--- Listed entries ---
◆ ◆ ◆ ◆ ◆

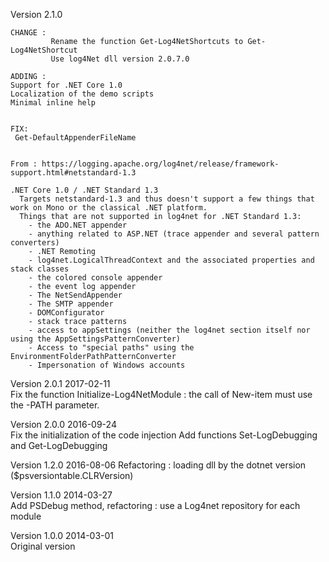 ﻿Version 2.1.0
     
    CHANGE : 
             Rename the function Get-Log4NetShortcuts to Get-Log4NetShortcut
             Use log4Net dll version 2.0.7.0
    
    ADDING : 
    Support for .NET Core 1.0 
    Localization of the demo scripts 
    Minimal inline help 
   
    
    FIX: 
     Get-DefaultAppenderFileName
   
   
    From : https://logging.apache.org/log4net/release/framework-support.html#netstandard-1.3

    .NET Core 1.0 / .NET Standard 1.3
      Targets netstandard-1.3 and thus doesn't support a few things that work on Mono or the classical .NET platform.
      Things that are not supported in log4net for .NET Standard 1.3:
        - the ADO.NET appender
        - anything related to ASP.NET (trace appender and several pattern converters)
        - .NET Remoting
        - log4net.LogicalThreadContext and the associated properties and stack classes
        - the colored console appender
        - the event log appender
        - The NetSendAppender
        - The SMTP appender
        - DOMConfigurator
        - stack trace patterns
        - access to appSettings (neither the log4net section itself nor using the AppSettingsPatternConverter)
        - Access to "special paths" using the EnvironmentFolderPathPatternConverter
        - Impersonation of Windows accounts

Version 2.0.1
  2017-02-11   
   Fix the function Initialize-Log4NetModule : the call of New-item must use the -PATH parameter.
     
Version 2.0.0
  2016-09-24  
   Fix the initialization of the code injection
   Add functions Set-LogDebugging and Get-LogDebugging

Version 1.2.0
  2016-08-06
   Refactoring : loading dll by the dotnet version ($psversiontable.CLRVersion) 

Version 1.1.0
  2014-03-27  
   Add PSDebug method, refactoring : use a Log4net repository for each module

Version 1.0.0
  2014-03-01  
    Original version
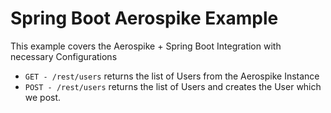 # Spring Boot Aerospike Example

This example covers the Aerospike + Spring Boot Integration with necessary Configurations

- `GET - /rest/users` returns the list of Users from the Aerospike Instance
- `POST - /rest/users` returns the list of Users and creates the User which we post.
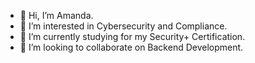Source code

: - 👋 Hi, I’m Amanda.
- 👀 I’m interested in Cybersecurity and Compliance.
- 🌱 I’m currently studying for my Security+ Certification.
- 💞️ I’m looking to collaborate on Backend Development.
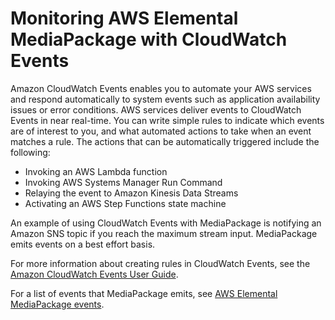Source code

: # Monitoring AWS Elemental MediaPackage with CloudWatch Events<a name="monitoring-cloudwatch-events"></a>

Amazon CloudWatch Events enables you to automate your AWS services and respond automatically to system events such as application availability issues or error conditions\. AWS services deliver events to CloudWatch Events in near real\-time\. You can write simple rules to indicate which events are of interest to you, and what automated actions to take when an event matches a rule\. The actions that can be automatically triggered include the following:
+ Invoking an AWS Lambda function
+ Invoking AWS Systems Manager Run Command
+ Relaying the event to Amazon Kinesis Data Streams
+ Activating an AWS Step Functions state machine

An example of using CloudWatch Events with MediaPackage is notifying an Amazon SNS topic if you reach the maximum stream input\. MediaPackage emits events on a best effort basis\.

For more information about creating rules in CloudWatch Events, see the [Amazon CloudWatch Events User Guide](https://docs.aws.amazon.com/AmazonCloudWatch/latest/events/)\.

For a list of events that MediaPackage emits, see [AWS Elemental MediaPackage events](cloudwatch-events-example.md)\.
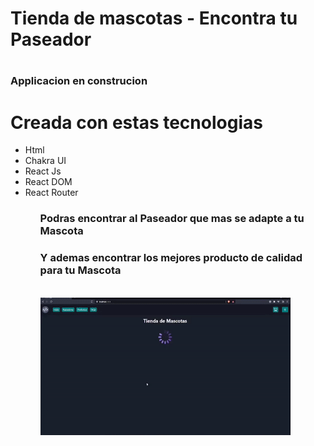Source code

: <h1>Tienda de mascotas - Encontra tu Paseador<h1>
<h3>Applicacion en construcion<h3>
<h1>Creada con estas tecnologias</h1>
<ul>
<li>Html</li>
<li>Chakra UI</li>
<li>React Js</li>
<li>React DOM</li>
<li>React Router</li>
<ul>
<h3>Podras encontrar al Paseador que mas se adapte a tu Mascota </h3>
<h3>Y ademas encontrar los mejores producto de calidad para tu Mascota </h3>
<br>
<img align="center" alt="Preview Site" src="./gif_page.gif" width="400" height="220" />
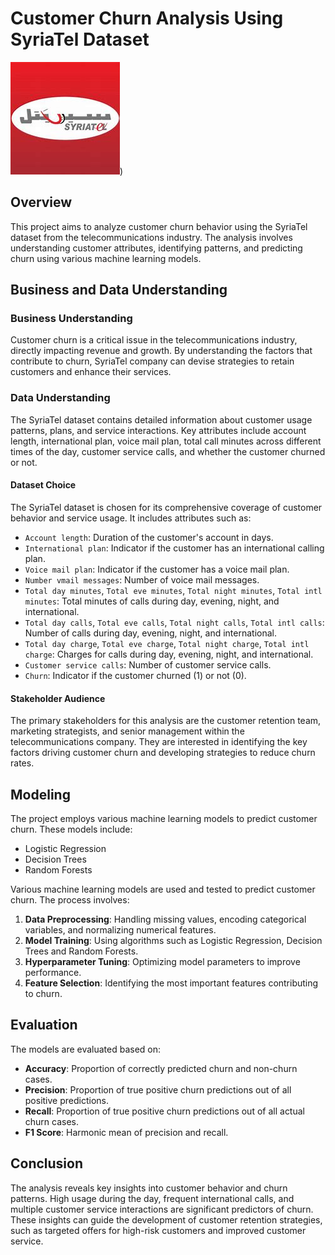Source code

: # Customer Churn Analysis Using SyriaTel Dataset

![SyriaTel](https://github.com/vkeya/Phase3_Project/blob/master/Phase3_images/SyriaTel_Logo.jpg))



## Overview

This project aims to analyze customer churn behavior using the SyriaTel dataset from the telecommunications industry. 
The analysis involves understanding customer attributes, identifying patterns, and predicting churn using various machine learning models.

## Business and Data Understanding

### Business Understanding
Customer churn is a critical issue in the telecommunications industry, directly impacting revenue and growth. 
By understanding the factors that contribute to churn, SyriaTel company can devise strategies to retain customers and enhance their services.

### Data Understanding
The SyriaTel dataset contains detailed information about customer usage patterns, plans, and service interactions. 
Key attributes include account length, international plan, voice mail plan, total call minutes across different times of the day, customer service calls, and whether the customer churned or not.

#### Dataset Choice
The SyriaTel dataset is chosen for its comprehensive coverage of customer behavior and service usage. It includes attributes such as:
- `Account length`: Duration of the customer's account in days.
- `International plan`: Indicator if the customer has an international calling plan.
- `Voice mail plan`: Indicator if the customer has a voice mail plan.
- `Number vmail messages`: Number of voice mail messages.
- `Total day minutes`, `Total eve minutes`, `Total night minutes`, `Total intl minutes`: Total minutes of calls during day, evening, night, and international.
- `Total day calls`, `Total eve calls`, `Total night calls`, `Total intl calls`: Number of calls during day, evening, night, and international.
- `Total day charge`, `Total eve charge`, `Total night charge`, `Total intl charge`: Charges for calls during day, evening, night, and international.
- `Customer service calls`: Number of customer service calls.
- `Churn`: Indicator if the customer churned (1) or not (0).

#### Stakeholder Audience
The primary stakeholders for this analysis are the customer retention team, marketing strategists, and senior management within the telecommunications company. 
They are interested in identifying the key factors driving customer churn and developing strategies to reduce churn rates.

## Modeling
The project employs various machine learning models to predict customer churn. These models include:
- Logistic Regression
- Decision Trees
- Random Forests
  
Various machine learning models are used and tested to predict customer churn.
The process involves:
1. **Data Preprocessing**: Handling missing values, encoding categorical variables, and normalizing numerical features.
2. **Model Training**: Using algorithms such as Logistic Regression, Decision Trees and Random Forests.
3. **Hyperparameter Tuning**: Optimizing model parameters to improve performance.
4. **Feature Selection**: Identifying the most important features contributing to churn.

## Evaluation
The models are evaluated based on:
- **Accuracy**: Proportion of correctly predicted churn and non-churn cases.
- **Precision**: Proportion of true positive churn predictions out of all positive predictions.
- **Recall**: Proportion of true positive churn predictions out of all actual churn cases.
- **F1 Score**: Harmonic mean of precision and recall.

## Conclusion
The analysis reveals key insights into customer behavior and churn patterns. 
High usage during the day, frequent international calls, and multiple customer service interactions are significant predictors of churn. 
These insights can guide the development of customer retention strategies, such as targeted offers for high-risk customers and improved customer service.
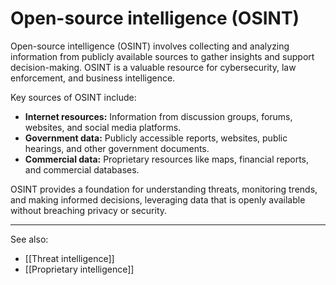 
# Open-source intelligence (OSINT)

Open-source intelligence (OSINT) involves collecting and analyzing information from publicly available sources to gather insights and support decision-making. OSINT is a valuable resource for cybersecurity, law enforcement, and business intelligence.

Key sources of OSINT include:

- **Internet resources:** Information from discussion groups, forums, websites, and social media platforms.
- **Government data:** Publicly accessible reports, websites, public hearings, and other government documents.
- **Commercial data:** Proprietary resources like maps, financial reports, and commercial databases.

OSINT provides a foundation for understanding threats, monitoring trends, and making informed decisions, leveraging data that is openly available without breaching privacy or security.

---

See also:

- [[Threat intelligence]]
- [[Proprietary intelligence]]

◆ ◆ ◆ ◆ ◆

--- The task ---
Reproduce the listing word for word. Do not carry over the pictures.

--- Response ---
 ﻿Version 2.1.0
     
    CHANGE : 
             Rename the function Get-Log4NetShortcuts to Get-Log4NetShortcut
             Use log4Net dll version 2.0.7.0
    
    ADDING : 
    Support for .NET Core 1.0 
    Localization of the demo scripts 
    Minimal inline help 
   
    
    FIX: 
     Get-DefaultAppenderFileName
   
   
    From : https://logging.apache.org/log4net/release/framework-support.html#netstandard-1.3

    .NET Core 1.0 / .NET Standard 1.3
      Targets netstandard-1.3 and thus doesn't support a few things that work on Mono or the classical .NET platform.
      Things that are not supported in log4net for .NET Standard 1.3:
        - the ADO.NET appender
        - anything related to ASP.NET (trace appender and several pattern converters)
        - .NET Remoting
        - log4net.LogicalThreadContext and the associated properties and stack classes
        - the colored console appender
        - the event log appender
        - The NetSendAppender
        - The SMTP appender
        - DOMConfigurator
        - stack trace patterns
        - access to appSettings (neither the log4net section itself nor using the AppSettingsPatternConverter)
        - Access to "special paths" using the EnvironmentFolderPathPatternConverter
        - Impersonation of Windows accounts

Version 2.0.1
  2017-02-11   
   Fix the function Initialize-Log4NetModule : the call of New-item must use the -PATH parameter.
     
Version 2.0.0
  2016-09-24  
   Fix the initialization of the code injection
   Add functions Set-LogDebugging and Get-LogDebugging

Version 1.2.0
  2016-08-06
   Refactoring : loading dll by the dotnet version ($psversiontable.CLRVersion) 

Version 1.1.0
  2014-03-27  
   Add PSDebug method, refactoring : use a Log4net repository for each module

Version 1.0.0
  2014-03-01  
    Original version
 # Spring Boot Aerospike Example

This example covers the Aerospike + Spring Boot Integration with necessary Configurations

- `GET - /rest/users` returns the list of Users from the Aerospike Instance
- `POST - /rest/users` returns the list of Users and creates the User which we post.
Source code

: - 👋 Hi, I’m Amanda.
- 👀 I’m interested in Cybersecurity and Compliance.
- 🌱 I’m currently studying for my Security+ Certification.
- 💞️ I’m looking to collaborate on Backend Development.
Source code

: # Monitoring AWS Elemental MediaPackage with CloudWatch Events<a name="monitoring-cloudwatch-events"></a>

Amazon CloudWatch Events enables you to automate your AWS services and respond automatically to system events such as application availability issues or error conditions\. AWS services deliver events to CloudWatch Events in near real\-time\. You can write simple rules to indicate which events are of interest to you, and what automated actions to take when an event matches a rule\. The actions that can be automatically triggered include the following:
+ Invoking an AWS Lambda function
+ Invoking AWS Systems Manager Run Command
+ Relaying the event to Amazon Kinesis Data Streams
+ Activating an AWS Step Functions state machine

An example of using CloudWatch Events with MediaPackage is notifying an Amazon SNS topic if you reach the maximum stream input\. MediaPackage emits events on a best effort basis\.

For more information about creating rules in CloudWatch Events, see the [Amazon CloudWatch Events User Guide](https://docs.aws.amazon.com/AmazonCloudWatch/latest/events/)\.

For a list of events that MediaPackage emits, see [AWS Elemental MediaPackage events](cloudwatch-events-example.md)\.
Source code

: <h1>Tienda de mascotas - Encontra tu Paseador<h1>
<h3>Applicacion en construcion<h3>
<h1>Creada con estas tecnologias</h1>
<ul>
<li>Html</li>
<li>Chakra UI</li>
<li>React Js</li>
<li>React DOM</li>
<li>React Router</li>
<ul>
<h3>Podras encontrar al Paseador que mas se adapte a tu Mascota </h3>
<h3>Y ademas encontrar los mejores producto de calidad para tu Mascota </h3>
<br>
<img align="center" alt="Preview Site" src="./gif_page.gif" width="400" height="220" />
Source code

: # Customer Churn Analysis Using SyriaTel Dataset

![SyriaTel](https://github.com/vkeya/Phase3_Project/blob/master/Phase3_images/SyriaTel_Logo.jpg))



## Overview

This project aims to analyze customer churn behavior using the SyriaTel dataset from the telecommunications industry. 
The analysis involves understanding customer attributes, identifying patterns, and predicting churn using various machine learning models.

## Business and Data Understanding

### Business Understanding
Customer churn is a critical issue in the telecommunications industry, directly impacting revenue and growth. 
By understanding the factors that contribute to churn, SyriaTel company can devise strategies to retain customers and enhance their services.

### Data Understanding
The SyriaTel dataset contains detailed information about customer usage patterns, plans, and service interactions. 
Key attributes include account length, international plan, voice mail plan, total call minutes across different times of the day, customer service calls, and whether the customer churned or not.

#### Dataset Choice
The SyriaTel dataset is chosen for its comprehensive coverage of customer behavior and service usage. It includes attributes such as:
- `Account length`: Duration of the customer's account in days.
- `International plan`: Indicator if the customer has an international calling plan.
- `Voice mail plan`: Indicator if the customer has a voice mail plan.
- `Number vmail messages`: Number of voice mail messages.
- `Total day minutes`, `Total eve minutes`, `Total night minutes`, `Total intl minutes`: Total minutes of calls during day, evening, night, and international.
- `Total day calls`, `Total eve calls`, `Total night calls`, `Total intl calls`: Number of calls during day, evening, night, and international.
- `Total day charge`, `Total eve charge`, `Total night charge`, `Total intl charge`: Charges for calls during day, evening, night, and international.
- `Customer service calls`: Number of customer service calls.
- `Churn`: Indicator if the customer churned (1) or not (0).

#### Stakeholder Audience
The primary stakeholders for this analysis are the customer retention team, marketing strategists, and senior management within the telecommunications company. 
They are interested in identifying the key factors driving customer churn and developing strategies to reduce churn rates.

## Modeling
The project employs various machine learning models to predict customer churn. These models include:
- Logistic Regression
- Decision Trees
- Random Forests
  
Various machine learning models are used and tested to predict customer churn.
The process involves:
1. **Data Preprocessing**: Handling missing values, encoding categorical variables, and normalizing numerical features.
2. **Model Training**: Using algorithms such as Logistic Regression, Decision Trees and Random Forests.
3. **Hyperparameter Tuning**: Optimizing model parameters to improve performance.
4. **Feature Selection**: Identifying the most important features contributing to churn.

## Evaluation
The models are evaluated based on:
- **Accuracy**: Proportion of correctly predicted churn and non-churn cases.
- **Precision**: Proportion of true positive churn predictions out of all positive predictions.
- **Recall**: Proportion of true positive churn predictions out of all actual churn cases.
- **F1 Score**: Harmonic mean of precision and recall.

## Conclusion
The analysis reveals key insights into customer behavior and churn patterns. 
High usage during the day, frequent international calls, and multiple customer service interactions are significant predictors of churn. 
These insights can guide the development of customer retention strategies, such as targeted offers for high-risk customers and improved customer service.
# Open-source intelligence (OSINT)

Open-source intelligence (OSINT) involves collecting and analyzing information from publicly available sources to gather insights and support decision-making. OSINT is a valuable resource for cybersecurity, law enforcement, and business intelligence.

Key sources of OSINT include:

- **Internet resources:** Information from discussion groups, forums, websites, and social media platforms.
- **Government data:** Publicly accessible reports, websites, public hearings, and other government documents.
- **Commercial data:** Proprietary resources like maps, financial reports, and commercial databases.

OSINT provides a foundation for understanding threats, monitoring trends, and making informed decisions, leveraging data that is openly available without breaching privacy or security.

---

See also:

- [[Threat intelligence]]
- [[Proprietary intelligence]]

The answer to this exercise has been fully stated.